0

First, sorry for my english, it's not my mother tongue. Anyway, some grammar errors will not kill you :) Hopefully.

I'm not able to get some information from a web page due to authentication system.

The website is : www.matchendirect.fr It's a French site and there is no way to turn it into english (sorry for the inconvenience) This website displays football game information.

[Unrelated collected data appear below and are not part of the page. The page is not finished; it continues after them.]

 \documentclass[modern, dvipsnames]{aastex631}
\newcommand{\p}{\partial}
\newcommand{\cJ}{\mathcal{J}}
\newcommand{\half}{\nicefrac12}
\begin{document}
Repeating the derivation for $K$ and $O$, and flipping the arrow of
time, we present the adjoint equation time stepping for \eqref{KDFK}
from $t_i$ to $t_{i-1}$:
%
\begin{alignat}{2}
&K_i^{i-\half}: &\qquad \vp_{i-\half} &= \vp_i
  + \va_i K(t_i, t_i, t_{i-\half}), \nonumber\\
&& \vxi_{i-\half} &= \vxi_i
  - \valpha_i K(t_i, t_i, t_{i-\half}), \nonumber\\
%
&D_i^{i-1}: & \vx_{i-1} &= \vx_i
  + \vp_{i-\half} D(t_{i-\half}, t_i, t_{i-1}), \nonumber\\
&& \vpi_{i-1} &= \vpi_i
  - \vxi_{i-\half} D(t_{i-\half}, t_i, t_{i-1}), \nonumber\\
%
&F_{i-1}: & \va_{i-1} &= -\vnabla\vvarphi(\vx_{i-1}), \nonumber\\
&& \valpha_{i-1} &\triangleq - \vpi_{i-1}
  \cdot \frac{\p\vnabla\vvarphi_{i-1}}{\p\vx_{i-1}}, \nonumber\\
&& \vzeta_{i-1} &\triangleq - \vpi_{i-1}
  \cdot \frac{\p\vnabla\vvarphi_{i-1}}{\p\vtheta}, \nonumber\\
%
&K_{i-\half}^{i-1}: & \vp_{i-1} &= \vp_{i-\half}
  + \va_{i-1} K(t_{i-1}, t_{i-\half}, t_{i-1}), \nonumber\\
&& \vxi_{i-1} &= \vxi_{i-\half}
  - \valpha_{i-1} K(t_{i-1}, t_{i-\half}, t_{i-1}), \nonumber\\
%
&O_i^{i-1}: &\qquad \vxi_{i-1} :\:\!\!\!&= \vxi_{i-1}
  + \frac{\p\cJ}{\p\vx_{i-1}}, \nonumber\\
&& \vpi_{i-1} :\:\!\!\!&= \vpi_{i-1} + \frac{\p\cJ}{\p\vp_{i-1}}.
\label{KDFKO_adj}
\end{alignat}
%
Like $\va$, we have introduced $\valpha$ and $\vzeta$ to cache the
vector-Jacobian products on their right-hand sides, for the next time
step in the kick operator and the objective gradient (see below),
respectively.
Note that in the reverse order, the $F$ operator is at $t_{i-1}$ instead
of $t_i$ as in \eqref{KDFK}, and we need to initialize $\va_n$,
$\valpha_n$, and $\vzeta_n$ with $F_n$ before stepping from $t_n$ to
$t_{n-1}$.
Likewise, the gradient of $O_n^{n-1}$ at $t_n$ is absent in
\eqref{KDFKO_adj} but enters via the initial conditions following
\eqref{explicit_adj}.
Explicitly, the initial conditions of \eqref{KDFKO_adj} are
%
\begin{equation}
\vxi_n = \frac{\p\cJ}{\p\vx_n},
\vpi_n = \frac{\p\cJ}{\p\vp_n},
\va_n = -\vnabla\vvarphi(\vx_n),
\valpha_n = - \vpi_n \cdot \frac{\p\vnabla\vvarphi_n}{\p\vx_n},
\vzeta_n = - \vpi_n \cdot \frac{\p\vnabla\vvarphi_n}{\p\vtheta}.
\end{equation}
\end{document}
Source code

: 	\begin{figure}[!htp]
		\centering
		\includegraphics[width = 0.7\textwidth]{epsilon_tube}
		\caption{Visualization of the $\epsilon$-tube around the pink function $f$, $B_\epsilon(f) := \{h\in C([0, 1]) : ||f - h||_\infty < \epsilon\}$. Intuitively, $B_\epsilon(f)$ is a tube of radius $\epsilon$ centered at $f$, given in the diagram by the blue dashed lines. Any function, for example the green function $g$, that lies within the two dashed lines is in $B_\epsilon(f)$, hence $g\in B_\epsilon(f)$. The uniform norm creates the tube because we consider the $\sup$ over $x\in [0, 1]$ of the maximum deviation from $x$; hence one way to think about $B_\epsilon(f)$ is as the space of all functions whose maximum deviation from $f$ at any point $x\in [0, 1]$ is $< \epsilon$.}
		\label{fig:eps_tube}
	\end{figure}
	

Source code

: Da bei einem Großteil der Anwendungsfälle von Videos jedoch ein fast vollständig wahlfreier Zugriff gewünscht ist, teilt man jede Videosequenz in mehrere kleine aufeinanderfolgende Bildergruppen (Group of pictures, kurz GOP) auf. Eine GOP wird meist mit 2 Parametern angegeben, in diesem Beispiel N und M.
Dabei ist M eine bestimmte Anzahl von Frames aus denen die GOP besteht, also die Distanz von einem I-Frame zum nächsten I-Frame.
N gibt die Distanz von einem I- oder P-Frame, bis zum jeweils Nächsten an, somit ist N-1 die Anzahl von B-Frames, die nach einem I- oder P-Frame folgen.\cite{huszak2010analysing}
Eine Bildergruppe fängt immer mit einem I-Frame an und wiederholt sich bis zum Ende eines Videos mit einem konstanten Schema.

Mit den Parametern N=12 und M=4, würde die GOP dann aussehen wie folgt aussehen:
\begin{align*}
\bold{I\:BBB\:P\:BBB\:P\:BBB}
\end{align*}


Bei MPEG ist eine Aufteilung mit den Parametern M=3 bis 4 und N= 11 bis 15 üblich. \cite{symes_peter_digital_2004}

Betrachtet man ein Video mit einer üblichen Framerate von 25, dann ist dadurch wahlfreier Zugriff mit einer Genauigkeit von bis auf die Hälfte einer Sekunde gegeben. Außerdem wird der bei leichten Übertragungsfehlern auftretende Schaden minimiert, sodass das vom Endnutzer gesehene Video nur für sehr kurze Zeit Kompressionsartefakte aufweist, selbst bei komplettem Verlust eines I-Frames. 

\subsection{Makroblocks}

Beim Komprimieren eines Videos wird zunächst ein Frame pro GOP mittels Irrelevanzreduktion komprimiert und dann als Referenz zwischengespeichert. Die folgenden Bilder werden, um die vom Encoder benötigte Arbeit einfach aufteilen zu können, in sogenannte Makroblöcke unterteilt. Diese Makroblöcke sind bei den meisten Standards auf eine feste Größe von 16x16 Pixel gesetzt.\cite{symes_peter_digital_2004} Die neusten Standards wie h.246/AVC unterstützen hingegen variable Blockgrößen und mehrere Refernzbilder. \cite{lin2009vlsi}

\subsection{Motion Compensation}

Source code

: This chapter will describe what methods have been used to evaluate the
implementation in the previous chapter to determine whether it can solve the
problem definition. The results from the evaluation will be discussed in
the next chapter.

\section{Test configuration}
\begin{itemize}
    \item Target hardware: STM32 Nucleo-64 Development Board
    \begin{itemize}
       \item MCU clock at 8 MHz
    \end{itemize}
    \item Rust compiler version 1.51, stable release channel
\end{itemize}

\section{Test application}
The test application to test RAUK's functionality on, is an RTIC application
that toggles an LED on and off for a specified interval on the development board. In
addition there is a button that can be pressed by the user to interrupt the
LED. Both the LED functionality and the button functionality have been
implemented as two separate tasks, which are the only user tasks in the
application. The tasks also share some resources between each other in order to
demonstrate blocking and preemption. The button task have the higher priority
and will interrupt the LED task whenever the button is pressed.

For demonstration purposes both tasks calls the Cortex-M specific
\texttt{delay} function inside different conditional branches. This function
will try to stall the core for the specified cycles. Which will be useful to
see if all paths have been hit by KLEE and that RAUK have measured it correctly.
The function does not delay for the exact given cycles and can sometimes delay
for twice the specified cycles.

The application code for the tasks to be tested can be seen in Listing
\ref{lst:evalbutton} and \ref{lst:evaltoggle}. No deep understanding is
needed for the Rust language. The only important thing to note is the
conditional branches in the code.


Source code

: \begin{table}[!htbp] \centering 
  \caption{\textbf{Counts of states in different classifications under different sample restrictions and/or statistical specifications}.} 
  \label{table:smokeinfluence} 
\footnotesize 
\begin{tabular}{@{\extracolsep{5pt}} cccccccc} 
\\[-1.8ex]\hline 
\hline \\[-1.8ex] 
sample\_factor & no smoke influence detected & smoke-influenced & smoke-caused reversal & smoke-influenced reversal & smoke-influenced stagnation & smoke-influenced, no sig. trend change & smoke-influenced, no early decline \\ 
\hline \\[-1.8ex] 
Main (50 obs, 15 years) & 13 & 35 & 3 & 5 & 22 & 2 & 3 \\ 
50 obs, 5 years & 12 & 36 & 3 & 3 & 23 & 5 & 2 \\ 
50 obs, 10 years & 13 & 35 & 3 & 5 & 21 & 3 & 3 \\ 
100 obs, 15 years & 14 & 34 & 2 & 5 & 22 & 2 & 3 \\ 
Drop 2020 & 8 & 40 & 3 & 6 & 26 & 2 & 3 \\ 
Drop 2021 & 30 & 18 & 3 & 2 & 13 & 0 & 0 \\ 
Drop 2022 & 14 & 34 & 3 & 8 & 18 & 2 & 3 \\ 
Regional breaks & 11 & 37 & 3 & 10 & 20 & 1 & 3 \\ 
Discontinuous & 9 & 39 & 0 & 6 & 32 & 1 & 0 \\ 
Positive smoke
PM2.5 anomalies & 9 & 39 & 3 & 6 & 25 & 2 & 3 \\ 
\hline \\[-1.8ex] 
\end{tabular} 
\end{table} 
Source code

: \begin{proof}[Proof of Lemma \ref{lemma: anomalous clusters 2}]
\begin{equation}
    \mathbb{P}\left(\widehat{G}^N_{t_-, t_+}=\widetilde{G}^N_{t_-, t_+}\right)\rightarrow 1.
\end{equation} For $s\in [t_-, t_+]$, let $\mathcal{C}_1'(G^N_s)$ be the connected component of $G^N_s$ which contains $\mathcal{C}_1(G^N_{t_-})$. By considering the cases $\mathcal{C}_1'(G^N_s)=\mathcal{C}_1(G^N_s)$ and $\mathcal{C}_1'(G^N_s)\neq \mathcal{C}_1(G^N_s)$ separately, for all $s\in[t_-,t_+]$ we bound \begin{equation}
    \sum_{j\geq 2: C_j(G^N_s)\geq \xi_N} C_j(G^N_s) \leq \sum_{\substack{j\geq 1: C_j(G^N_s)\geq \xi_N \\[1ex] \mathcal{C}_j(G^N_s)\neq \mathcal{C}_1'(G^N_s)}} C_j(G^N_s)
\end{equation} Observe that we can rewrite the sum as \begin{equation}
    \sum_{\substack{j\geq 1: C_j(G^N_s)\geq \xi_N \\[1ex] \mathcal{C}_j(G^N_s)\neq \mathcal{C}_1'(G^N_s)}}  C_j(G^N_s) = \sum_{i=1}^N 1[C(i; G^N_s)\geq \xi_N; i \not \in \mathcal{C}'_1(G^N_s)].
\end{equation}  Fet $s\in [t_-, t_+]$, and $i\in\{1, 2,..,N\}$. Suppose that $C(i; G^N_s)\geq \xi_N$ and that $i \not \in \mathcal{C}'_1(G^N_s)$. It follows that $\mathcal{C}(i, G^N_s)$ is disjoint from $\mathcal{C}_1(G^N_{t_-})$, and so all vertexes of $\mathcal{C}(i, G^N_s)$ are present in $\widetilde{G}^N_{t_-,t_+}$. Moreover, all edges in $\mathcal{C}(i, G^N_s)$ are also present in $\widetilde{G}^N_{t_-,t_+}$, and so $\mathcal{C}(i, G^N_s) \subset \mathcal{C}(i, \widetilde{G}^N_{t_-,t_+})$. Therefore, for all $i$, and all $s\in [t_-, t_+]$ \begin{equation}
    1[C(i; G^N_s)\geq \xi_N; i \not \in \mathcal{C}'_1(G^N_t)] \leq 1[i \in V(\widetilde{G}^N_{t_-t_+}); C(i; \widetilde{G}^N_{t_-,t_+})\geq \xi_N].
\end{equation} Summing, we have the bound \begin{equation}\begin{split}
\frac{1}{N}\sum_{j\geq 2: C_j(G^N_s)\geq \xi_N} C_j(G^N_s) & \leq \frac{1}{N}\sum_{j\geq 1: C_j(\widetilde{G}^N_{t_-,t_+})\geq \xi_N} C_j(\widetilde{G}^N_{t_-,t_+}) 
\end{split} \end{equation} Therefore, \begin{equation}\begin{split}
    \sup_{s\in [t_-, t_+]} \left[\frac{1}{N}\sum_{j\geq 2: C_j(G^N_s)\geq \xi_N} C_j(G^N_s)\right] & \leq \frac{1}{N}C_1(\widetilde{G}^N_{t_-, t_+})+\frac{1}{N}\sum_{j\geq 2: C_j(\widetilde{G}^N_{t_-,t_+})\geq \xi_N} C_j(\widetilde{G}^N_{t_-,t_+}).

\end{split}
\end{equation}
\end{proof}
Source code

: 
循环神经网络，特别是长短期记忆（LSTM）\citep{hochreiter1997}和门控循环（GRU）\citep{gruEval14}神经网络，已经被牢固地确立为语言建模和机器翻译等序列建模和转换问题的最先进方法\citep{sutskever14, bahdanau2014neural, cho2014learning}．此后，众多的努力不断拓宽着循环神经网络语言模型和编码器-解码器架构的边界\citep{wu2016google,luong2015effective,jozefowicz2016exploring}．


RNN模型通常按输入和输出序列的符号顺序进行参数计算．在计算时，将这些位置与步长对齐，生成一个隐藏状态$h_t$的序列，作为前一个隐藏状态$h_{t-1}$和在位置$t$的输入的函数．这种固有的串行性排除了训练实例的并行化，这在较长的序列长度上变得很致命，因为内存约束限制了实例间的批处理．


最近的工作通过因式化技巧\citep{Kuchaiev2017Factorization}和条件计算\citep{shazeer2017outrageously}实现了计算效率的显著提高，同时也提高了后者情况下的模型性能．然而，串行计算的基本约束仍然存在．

My purpose is to get forecast data (displayed in the middle of the page, there is a table with forecast displayed called "Pronostics des internautes" but the content of this table is displayed only if you're logged in)

Here is my code :

import urllib2, cookielib
cookieJar = cookielib.CookieJar()
auth_url="http://www.matchendirect.fr/cgi/ajax/authentification.php?f_contexte=auth_form_action&f_email=pkwpa&f_mot_de_passe=pkw_pa"
url="http://www.matchendirect.fr/live-score/colombie-bresil.html"
opener = urllib2.build_opener(urllib2.HTTPCookieProcessor(cookieJar))
request = urllib2.Request(auth_url)
response = opener.open(request)
response = opener.open(url)
webpage=response.read()

To be sure to be log in, we can try this:

if webpage.find("prono_stat_data")!=-1:
    print("I'm logged in")

I think my cookies managment isn't good...

Here are my credentials, play with them, it's obviously a fake account create only for this topic.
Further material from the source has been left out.